# Task requirements:
For each line below that includes the word "DNAmet", make a copy.

# Study material:
──────────
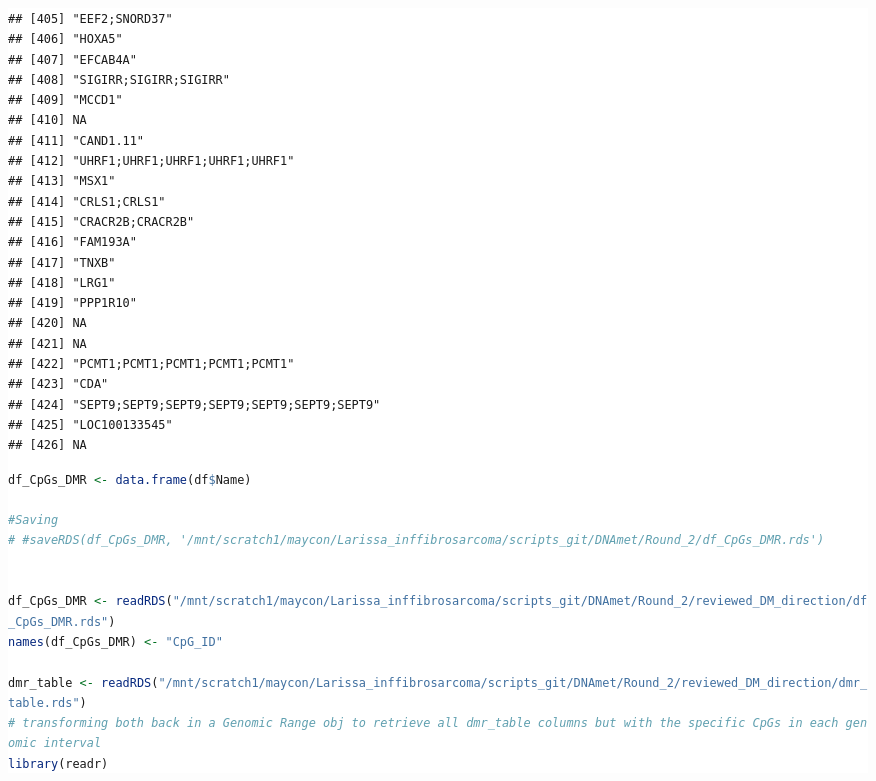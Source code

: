     ## [405] "EEF2;SNORD37"                                                  
    ## [406] "HOXA5"                                                         
    ## [407] "EFCAB4A"                                                       
    ## [408] "SIGIRR;SIGIRR;SIGIRR"                                          
    ## [409] "MCCD1"                                                         
    ## [410] NA                                                              
    ## [411] "CAND1.11"                                                      
    ## [412] "UHRF1;UHRF1;UHRF1;UHRF1;UHRF1"                                 
    ## [413] "MSX1"                                                          
    ## [414] "CRLS1;CRLS1"                                                   
    ## [415] "CRACR2B;CRACR2B"                                               
    ## [416] "FAM193A"                                                       
    ## [417] "TNXB"                                                          
    ## [418] "LRG1"                                                          
    ## [419] "PPP1R10"                                                       
    ## [420] NA                                                              
    ## [421] NA                                                              
    ## [422] "PCMT1;PCMT1;PCMT1;PCMT1;PCMT1"                                 
    ## [423] "CDA"                                                           
    ## [424] "SEPT9;SEPT9;SEPT9;SEPT9;SEPT9;SEPT9;SEPT9"                     
    ## [425] "LOC100133545"                                                  
    ## [426] NA

``` r
df_CpGs_DMR <- data.frame(df$Name)

#Saving 
# #saveRDS(df_CpGs_DMR, '/mnt/scratch1/maycon/Larissa_inffibrosarcoma/scripts_git/DNAmet/Round_2/df_CpGs_DMR.rds')


df_CpGs_DMR <- readRDS("/mnt/scratch1/maycon/Larissa_inffibrosarcoma/scripts_git/DNAmet/Round_2/reviewed_DM_direction/df_CpGs_DMR.rds")
names(df_CpGs_DMR) <- "CpG_ID"

dmr_table <- readRDS("/mnt/scratch1/maycon/Larissa_inffibrosarcoma/scripts_git/DNAmet/Round_2/reviewed_DM_direction/dmr_table.rds")
# transforming both back in a Genomic Range obj to retrieve all dmr_table columns but with the specific CpGs in each genomic interval 
library(readr)
```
──────────
# Answer to this task:
# #saveRDS(df_CpGs_DMR, '/mnt/scratch1/maycon/Larissa_inffibrosarcoma/scripts_git/DNAmet/Round_2/df_CpGs_DMR.rds')
df_CpGs_DMR <- readRDS("/mnt/scratch1/maycon/Larissa_inffibrosarcoma/scripts_git/DNAmet/Round_2/reviewed_DM_direction/df_CpGs_DMR.rds")
dmr_table <- readRDS("/mnt/scratch1/maycon/Larissa_inffibrosarcoma/scripts_git/DNAmet/Round_2/reviewed_DM_direction/dmr_table.rds")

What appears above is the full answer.